- Assigned task -
Beginning with the line that has "## TODOS ##", reproduce each remaining line of the data exactly, down to and including the last.

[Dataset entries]
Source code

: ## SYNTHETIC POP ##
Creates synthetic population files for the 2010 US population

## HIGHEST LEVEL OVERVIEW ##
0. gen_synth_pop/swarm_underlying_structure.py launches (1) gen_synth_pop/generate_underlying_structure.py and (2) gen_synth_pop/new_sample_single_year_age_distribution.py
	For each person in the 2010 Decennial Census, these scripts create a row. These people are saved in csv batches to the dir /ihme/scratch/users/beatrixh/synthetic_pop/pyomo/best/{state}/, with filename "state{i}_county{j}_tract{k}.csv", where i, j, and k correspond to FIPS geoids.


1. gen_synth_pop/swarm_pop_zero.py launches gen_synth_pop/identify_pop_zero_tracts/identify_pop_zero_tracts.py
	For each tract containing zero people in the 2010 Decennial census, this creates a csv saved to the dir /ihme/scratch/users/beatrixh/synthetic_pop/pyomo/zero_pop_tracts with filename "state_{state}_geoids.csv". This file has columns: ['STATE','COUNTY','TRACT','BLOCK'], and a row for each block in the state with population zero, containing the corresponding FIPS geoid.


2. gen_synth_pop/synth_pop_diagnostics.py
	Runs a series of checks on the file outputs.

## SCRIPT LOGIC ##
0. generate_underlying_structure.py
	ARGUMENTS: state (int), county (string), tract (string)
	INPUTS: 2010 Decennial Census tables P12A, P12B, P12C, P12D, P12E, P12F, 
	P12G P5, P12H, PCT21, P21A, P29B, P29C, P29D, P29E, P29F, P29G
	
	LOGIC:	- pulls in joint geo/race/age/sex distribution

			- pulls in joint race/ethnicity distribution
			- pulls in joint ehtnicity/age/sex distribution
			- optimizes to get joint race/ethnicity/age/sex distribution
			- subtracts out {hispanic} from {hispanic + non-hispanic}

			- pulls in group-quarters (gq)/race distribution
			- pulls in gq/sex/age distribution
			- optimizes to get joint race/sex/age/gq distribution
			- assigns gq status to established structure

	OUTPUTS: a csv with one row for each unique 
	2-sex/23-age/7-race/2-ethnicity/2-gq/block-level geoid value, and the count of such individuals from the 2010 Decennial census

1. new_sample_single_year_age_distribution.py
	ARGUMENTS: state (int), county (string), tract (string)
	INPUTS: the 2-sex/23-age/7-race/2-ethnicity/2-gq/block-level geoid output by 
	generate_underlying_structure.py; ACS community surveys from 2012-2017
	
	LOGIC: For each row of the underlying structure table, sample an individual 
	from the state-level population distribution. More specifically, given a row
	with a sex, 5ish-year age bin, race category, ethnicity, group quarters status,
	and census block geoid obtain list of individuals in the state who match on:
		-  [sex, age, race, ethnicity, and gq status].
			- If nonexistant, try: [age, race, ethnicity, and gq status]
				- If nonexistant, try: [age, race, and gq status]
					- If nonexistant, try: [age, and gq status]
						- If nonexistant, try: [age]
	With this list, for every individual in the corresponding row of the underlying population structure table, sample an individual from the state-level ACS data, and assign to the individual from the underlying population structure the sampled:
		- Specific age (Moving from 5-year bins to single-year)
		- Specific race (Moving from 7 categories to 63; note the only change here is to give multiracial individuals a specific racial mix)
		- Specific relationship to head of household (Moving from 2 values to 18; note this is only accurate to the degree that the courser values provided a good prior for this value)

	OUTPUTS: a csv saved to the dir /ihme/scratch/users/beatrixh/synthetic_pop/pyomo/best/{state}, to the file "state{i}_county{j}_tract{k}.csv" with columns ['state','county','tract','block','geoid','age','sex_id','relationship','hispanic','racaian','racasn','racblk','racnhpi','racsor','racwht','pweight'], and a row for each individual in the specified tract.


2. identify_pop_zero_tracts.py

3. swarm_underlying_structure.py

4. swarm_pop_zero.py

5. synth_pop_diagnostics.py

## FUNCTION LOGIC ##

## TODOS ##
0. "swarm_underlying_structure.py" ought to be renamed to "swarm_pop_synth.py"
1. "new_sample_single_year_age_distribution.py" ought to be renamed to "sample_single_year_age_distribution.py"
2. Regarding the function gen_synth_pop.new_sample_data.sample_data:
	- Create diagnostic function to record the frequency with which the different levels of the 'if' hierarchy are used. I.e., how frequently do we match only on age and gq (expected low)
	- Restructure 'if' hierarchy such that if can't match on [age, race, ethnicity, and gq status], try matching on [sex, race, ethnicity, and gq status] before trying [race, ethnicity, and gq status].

- Written solution -
## TODOS ##
0. "swarm_underlying_structure.py" ought to be renamed to "swarm_pop_synth.py"
1. "new_sample_single_year_age_distribution.py" ought to be renamed to "sample_single_year_age_distribution.py"
2. Regarding the function gen_synth_pop.new_sample_data.sample_data:
	- Create diagnostic function to record the frequency with which the different levels of the 'if' hierarchy are used. I.e., how frequently do we match only on age and gq (expected low)
	- Restructure 'if' hierarchy such that if can't match on [age, race, ethnicity, and gq status], try matching on [sex, race, ethnicity, and gq status] before trying [race, ethnicity, and gq status].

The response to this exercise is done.